# Parallelized Data Generation with GRID Enterprise

This notebook demonstrates how to parallelize and scale data generation across your cluster using GRID Enterprise.

This assumes you have installed all the dependencies and have initiated the sessions on your cluster.

For more information, please visit [GRID Enterprise Documentation](https://docs.scaledfoundations.ai/grid_enterprise/index.html).

In [9]:
# Import necessary modules
import os
import json
from typing import List
from grid.sdk.manager import GRIDSessionManager  # Adjust import path if needed

# Initialize GRIDSessionManager
manager = GRIDSessionManager()
# List nodes and store IPs in a list
nodes = manager.list_nodes()

Loading resource configuration from /home/grid/.grid/resource_config.json...
+-------------+---------------+
| Node Name   | IP Address    |
| local       | localhost     |
+-------------+---------------+
| node1       | 20.83.236.157 |
+-------------+---------------+


In [10]:
resource_config = manager.load_resource_config()
# Extract node information
nodes_info = []
for node_name, details in resource_config.get("resources", {}).items():
    node_info = {
        "node_name": node_name,
        "ip": details.get("ip"),
        "username": details.get("username", ""),  # Default to empty string if missing
        "password": details.get("password", "")   
    }
    nodes_info.append(node_info)


Loading resource configuration from /home/grid/.grid/resource_config.json...
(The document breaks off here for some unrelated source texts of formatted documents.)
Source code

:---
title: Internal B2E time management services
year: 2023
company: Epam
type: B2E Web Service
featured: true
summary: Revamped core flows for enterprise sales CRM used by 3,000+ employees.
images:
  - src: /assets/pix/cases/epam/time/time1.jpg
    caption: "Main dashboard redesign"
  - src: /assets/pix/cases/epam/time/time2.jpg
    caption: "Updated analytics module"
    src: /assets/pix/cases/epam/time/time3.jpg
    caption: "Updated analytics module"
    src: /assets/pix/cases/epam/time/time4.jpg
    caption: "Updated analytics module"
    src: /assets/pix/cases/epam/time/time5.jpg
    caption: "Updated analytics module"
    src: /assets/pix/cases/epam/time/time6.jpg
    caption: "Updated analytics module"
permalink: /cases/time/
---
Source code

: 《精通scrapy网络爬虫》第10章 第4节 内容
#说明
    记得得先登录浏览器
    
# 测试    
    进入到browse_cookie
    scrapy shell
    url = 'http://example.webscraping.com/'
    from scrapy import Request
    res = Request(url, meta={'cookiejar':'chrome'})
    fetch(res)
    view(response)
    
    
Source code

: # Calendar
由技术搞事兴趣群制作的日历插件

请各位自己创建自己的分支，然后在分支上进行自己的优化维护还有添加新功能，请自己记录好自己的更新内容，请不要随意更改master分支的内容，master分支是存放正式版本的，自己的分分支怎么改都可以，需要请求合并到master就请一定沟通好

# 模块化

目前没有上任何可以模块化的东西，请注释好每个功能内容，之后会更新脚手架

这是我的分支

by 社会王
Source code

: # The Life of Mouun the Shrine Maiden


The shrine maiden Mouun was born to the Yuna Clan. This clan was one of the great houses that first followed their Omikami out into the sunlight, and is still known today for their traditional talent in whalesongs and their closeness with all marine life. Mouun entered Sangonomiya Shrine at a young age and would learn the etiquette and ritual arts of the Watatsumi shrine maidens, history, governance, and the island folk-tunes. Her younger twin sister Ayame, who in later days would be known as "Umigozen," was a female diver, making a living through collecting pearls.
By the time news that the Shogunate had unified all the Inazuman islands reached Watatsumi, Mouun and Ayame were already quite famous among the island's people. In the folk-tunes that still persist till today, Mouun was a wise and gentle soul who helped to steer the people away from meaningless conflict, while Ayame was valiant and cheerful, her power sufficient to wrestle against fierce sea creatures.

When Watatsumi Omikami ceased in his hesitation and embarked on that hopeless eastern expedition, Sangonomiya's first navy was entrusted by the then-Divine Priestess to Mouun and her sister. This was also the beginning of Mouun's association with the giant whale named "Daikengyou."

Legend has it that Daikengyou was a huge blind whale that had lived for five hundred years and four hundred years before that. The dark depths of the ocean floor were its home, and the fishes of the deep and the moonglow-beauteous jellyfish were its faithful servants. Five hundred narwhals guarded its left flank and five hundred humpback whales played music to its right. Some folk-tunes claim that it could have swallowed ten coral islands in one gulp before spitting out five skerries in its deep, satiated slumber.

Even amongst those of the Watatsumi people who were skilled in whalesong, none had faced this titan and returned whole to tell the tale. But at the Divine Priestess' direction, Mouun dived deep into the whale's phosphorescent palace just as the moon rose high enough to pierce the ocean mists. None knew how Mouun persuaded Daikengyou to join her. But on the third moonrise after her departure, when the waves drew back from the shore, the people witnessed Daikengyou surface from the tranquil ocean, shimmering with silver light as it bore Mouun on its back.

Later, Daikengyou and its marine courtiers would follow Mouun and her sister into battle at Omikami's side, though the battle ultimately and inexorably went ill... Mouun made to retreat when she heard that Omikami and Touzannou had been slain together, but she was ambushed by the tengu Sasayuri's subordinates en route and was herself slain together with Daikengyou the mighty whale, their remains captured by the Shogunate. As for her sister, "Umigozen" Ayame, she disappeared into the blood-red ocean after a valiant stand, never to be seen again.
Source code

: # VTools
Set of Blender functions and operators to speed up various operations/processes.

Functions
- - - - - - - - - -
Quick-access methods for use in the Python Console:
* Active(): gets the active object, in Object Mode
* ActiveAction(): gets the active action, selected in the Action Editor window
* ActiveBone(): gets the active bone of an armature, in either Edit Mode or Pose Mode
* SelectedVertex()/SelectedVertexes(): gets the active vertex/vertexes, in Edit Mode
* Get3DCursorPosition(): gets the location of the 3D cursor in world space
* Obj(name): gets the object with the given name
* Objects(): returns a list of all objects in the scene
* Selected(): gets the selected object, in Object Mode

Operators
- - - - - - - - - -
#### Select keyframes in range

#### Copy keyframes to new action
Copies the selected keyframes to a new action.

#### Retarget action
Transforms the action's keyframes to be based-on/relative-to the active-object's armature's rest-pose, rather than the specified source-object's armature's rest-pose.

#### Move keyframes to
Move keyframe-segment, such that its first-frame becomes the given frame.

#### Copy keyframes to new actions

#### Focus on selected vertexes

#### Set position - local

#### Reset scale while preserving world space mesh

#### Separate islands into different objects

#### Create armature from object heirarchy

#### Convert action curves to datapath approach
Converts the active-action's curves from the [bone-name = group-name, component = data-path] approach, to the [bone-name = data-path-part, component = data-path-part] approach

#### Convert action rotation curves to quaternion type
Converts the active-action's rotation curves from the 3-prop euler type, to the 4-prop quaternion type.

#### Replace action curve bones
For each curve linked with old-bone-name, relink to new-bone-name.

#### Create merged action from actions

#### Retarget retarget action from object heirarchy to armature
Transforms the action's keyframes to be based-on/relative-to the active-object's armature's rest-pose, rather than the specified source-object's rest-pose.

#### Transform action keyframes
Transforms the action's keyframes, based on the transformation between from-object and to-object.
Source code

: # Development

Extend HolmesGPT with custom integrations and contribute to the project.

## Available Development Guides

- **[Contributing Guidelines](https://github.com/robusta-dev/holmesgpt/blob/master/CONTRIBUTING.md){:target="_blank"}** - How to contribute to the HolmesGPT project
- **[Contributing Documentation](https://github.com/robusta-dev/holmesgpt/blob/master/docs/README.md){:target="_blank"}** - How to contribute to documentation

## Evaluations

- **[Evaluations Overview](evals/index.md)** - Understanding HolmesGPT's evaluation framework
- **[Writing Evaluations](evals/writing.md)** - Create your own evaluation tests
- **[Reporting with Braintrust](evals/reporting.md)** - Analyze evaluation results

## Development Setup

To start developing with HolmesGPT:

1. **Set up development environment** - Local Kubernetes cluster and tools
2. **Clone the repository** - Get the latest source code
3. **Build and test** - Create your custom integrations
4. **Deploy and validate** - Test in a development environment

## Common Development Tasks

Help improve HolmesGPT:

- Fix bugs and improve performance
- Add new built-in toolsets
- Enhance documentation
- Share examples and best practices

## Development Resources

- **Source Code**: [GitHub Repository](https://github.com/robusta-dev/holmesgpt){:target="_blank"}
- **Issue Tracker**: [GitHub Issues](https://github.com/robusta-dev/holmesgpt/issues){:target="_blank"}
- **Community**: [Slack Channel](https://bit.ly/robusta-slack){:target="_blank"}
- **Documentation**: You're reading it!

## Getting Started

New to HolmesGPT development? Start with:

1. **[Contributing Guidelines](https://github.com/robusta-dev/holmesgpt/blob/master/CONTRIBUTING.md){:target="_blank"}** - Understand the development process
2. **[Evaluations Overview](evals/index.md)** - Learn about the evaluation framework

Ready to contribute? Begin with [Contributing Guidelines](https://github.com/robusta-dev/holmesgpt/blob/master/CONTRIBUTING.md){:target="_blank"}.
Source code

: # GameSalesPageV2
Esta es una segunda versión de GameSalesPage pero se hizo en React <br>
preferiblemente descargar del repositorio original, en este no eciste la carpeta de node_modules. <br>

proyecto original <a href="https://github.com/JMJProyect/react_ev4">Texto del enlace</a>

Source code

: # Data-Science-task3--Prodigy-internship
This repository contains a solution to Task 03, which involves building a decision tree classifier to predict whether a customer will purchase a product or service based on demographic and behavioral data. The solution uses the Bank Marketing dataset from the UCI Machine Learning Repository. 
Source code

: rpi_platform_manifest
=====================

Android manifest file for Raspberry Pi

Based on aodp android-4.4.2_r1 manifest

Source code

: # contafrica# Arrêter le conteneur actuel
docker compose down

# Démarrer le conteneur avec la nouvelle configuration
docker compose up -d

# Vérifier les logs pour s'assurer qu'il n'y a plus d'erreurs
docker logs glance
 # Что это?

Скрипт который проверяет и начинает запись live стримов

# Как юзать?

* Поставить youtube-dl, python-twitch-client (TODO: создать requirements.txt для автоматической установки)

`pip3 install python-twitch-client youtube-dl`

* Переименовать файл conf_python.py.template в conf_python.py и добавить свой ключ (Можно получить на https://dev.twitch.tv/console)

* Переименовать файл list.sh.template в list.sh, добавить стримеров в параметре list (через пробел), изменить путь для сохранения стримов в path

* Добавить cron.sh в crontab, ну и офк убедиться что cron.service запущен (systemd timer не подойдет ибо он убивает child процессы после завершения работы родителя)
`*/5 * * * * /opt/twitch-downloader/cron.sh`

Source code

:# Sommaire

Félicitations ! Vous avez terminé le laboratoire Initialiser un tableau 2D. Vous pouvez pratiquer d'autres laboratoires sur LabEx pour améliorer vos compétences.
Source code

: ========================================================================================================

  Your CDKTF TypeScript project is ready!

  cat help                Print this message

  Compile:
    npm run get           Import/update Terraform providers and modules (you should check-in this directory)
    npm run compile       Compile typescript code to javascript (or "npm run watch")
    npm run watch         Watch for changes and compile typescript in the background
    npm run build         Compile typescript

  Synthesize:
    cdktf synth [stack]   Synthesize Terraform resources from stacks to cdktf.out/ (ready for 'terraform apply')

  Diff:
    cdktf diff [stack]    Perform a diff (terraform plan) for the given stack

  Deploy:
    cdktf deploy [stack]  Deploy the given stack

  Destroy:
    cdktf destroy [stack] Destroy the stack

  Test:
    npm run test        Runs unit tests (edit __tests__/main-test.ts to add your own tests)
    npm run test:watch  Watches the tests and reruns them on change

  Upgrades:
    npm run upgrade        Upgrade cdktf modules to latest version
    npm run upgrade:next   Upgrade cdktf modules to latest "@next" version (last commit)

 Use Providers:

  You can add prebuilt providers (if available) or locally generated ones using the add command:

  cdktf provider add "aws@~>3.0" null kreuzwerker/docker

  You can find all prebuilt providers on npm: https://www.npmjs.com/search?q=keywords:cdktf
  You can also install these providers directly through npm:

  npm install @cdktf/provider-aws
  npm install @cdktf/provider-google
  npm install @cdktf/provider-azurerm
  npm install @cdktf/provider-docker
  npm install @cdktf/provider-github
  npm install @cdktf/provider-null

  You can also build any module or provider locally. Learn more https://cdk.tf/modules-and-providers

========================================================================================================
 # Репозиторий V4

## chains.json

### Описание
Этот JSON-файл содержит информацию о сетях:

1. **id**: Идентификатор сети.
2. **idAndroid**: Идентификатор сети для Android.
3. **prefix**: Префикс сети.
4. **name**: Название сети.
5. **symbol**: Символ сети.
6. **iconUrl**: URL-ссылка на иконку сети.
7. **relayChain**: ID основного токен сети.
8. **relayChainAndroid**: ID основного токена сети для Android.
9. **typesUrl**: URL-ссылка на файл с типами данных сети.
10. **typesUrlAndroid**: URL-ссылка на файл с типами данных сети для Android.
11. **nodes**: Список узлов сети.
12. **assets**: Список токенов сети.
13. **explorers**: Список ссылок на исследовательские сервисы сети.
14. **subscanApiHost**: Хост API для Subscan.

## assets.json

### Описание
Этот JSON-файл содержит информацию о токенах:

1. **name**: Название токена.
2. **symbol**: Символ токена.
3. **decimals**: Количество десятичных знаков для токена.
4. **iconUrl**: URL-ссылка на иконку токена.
# Data Generation for Multiple Environments

In this example, we aim to generate data using the recording API and a simple script across multiple environments. To achieve parallelized runs, we’ll first create session configurations for each environment we want to process concurrently.

## Steps

1. **Define the Environments:** 
   We specify a list of environments (`env_list`) that we want to include in our data generation, such as `"abandoned_factory"`, `"electric_central"`, and `"neighborhood"`. This list can be modified to include other environments as required.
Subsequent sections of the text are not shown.